Pour évaluer le quantum de la perte de chance, il doit donc être tenu compte du fait qu'il restait seulement une année avant que les avantages fiscaux ne soient définitivement acquis mais que d'un autre côté les époux [H] ne précisent pas dans quelle mesure ils pouvaient différer leur projet.
Dans ces conditions, la perte de chance sera évaluée à 50%, le préjudice indemnisable étant constitué de la somme mise à leur charge et dont ils justifient s'être acquitté.
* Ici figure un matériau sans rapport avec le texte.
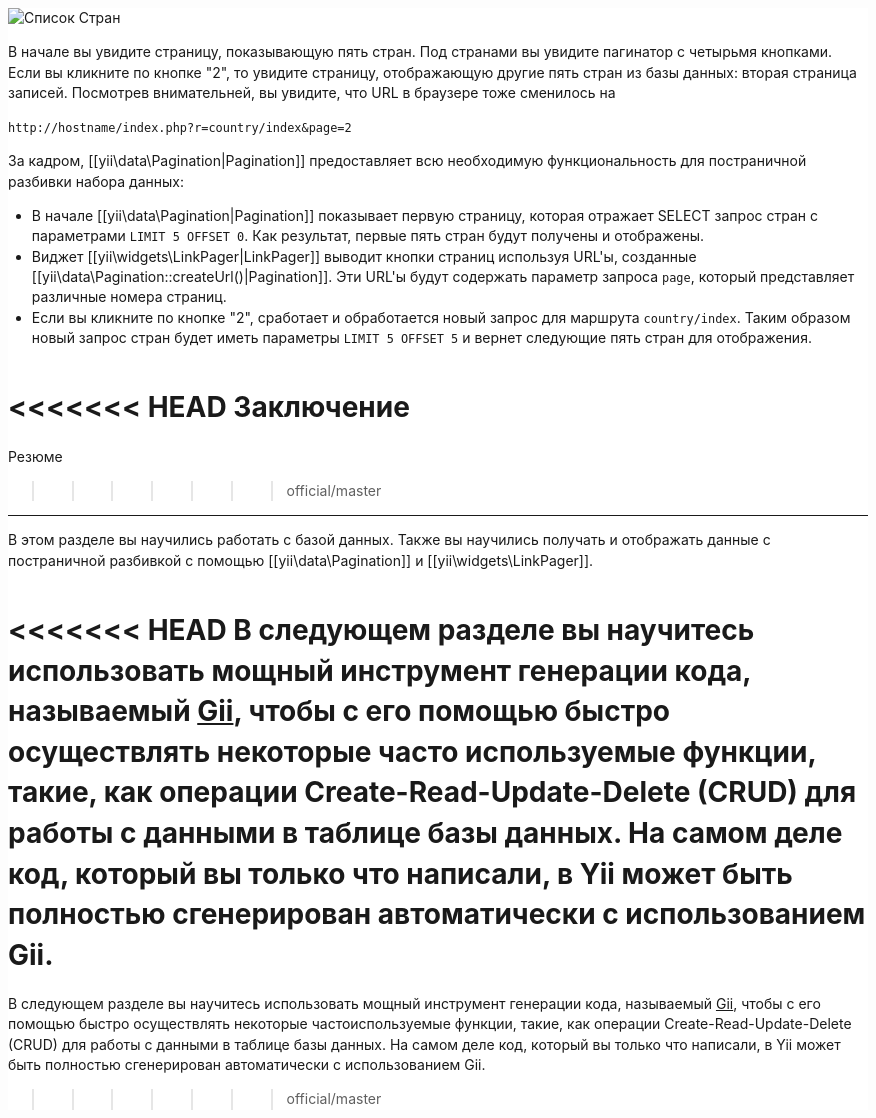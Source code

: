 ![Список Стран](images/start-country-list.png)

В начале вы увидите страницу, показывающую пять стран. Под странами вы увидите пагинатор с четырьмя кнопками. Если вы кликните по кнопке "2", то увидите страницу, отображающую другие пять стран из базы данных: вторая страница записей.
Посмотрев внимательней, вы увидите, что URL в браузере тоже сменилось на

```
http://hostname/index.php?r=country/index&page=2
```

За кадром, [[yii\data\Pagination|Pagination]] предоставляет всю необходимую функциональность для постраничной разбивки набора данных:
* В начале [[yii\data\Pagination|Pagination]] показывает первую страницу, которая отражает SELECT запрос стран с параметрами `LIMIT 5 OFFSET 0`. Как результат, первые пять стран будут получены и отображены.
* Виджет [[yii\widgets\LinkPager|LinkPager]] выводит кнопки страниц используя URL'ы, созданные [[yii\data\Pagination::createUrl()|Pagination]]. Эти URL'ы будут содержать параметр запроса `page`, который представляет различные номера страниц.
* Если вы кликните по кнопке "2", сработает и обработается новый запрос для маршрута `country/index`. Таким образом новый запрос стран будет иметь параметры `LIMIT 5 OFFSET 5` и вернет следующие пять стран для отображения.

<<<<<<< HEAD
Заключение <span id="summary"></span>
=======
Резюме <span id="summary"></span>
>>>>>>> official/master
-------

В этом разделе вы научились работать с базой данных. Также вы научились получать и отображать данные с постраничной разбивкой с помощью [[yii\data\Pagination]] и [[yii\widgets\LinkPager]].

<<<<<<< HEAD
В следующем разделе вы научитесь использовать мощный инструмент генерации кода, называемый [Gii](tool-gii.md), чтобы с его помощью быстро осуществлять некоторые часто используемые функции, такие, как операции Create-Read-Update-Delete (CRUD) для работы с данными в таблице базы данных. На самом деле код, который вы только что написали, в Yii может быть полностью сгенерирован автоматически с использованием Gii.
=======
В следующем разделе вы научитесь использовать мощный инструмент генерации кода, называемый [Gii](tool-gii.md), чтобы с его помощью быстро осуществлять некоторые частоиспользуемые функции, такие, как операции Create-Read-Update-Delete (CRUD) для работы с данными в таблице базы данных. На самом деле код, который вы только что написали, в Yii может быть полностью сгенерирован автоматически с использованием Gii.
>>>>>>> official/master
Il leur sera donc accordé la somme de 21 475,50 euros (50 % x 42 951 euros).
S'agissant du préjudice moral, il leur sera alloué la somme de 500 euros chacun compte tenu de l'aspect vexatoire du redressement fiscal.
Sur les demandes accessoires
Le sens du présent arrêt commande d'infirmer les dispositions du jugement relatives aux frais irrépétibles et aux dépens.
M. [B] sera condamné aux dépens de première instance et d'appel qui pourront être recouvrés directement en application des dispositions de l'article 699 du code de procédure civile.
Il sera en outre condamné à verser aux époux [H] la somme de 5 000 euros sur le fondement de l'article 700 du code de procédure civile au titre de la totalité de la procédure.
Sa demande présentée sur ce fondement sera rejetée.
PAR CES MOTIFS
La Cour, statuant par arrêt contradictoire et mis à disposition ;
INFIRME le jugement entrepris,
Statuant à nouveau et ajoutant,
CONDAMNE M. [B] à verser à M. et Mme [H] la somme de 21 475,50 euros au titre du préjudice matériel,
CONDAMNE M. [B] à verser à M. et Mme [H] la somme de 500 euros chacun au titre du préjudice moral,
CONDAMNE M. [B] aux dépens de la procédure de première instance et d'appel,
DIT qu'ils pourront être recouvrés directement en application des dispositions de l'article 699 du code de procédure civile,
CONDAMNE M. [B] à verser à M. et Mme [H] la somme de 5 000 euros sur le fondement de l'article 700 du code de procédure civile,
DÉBOUTE M. [B] de sa demande sur le fondement de l'article 700 du code de procédure civile.
- prononcé par mise à disposition de l'arrêt au greffe de la cour, les parties en ayant été préalablement avisées dans les conditions prévues au deuxième alinéa de l'article 450 du code de procédure civile,
- signé par Madame Anna MANES, présidente, et par Madame Natacha BOURGUEIL, greffier, auquel la minute de la décision a été remise par le magistrat signataire.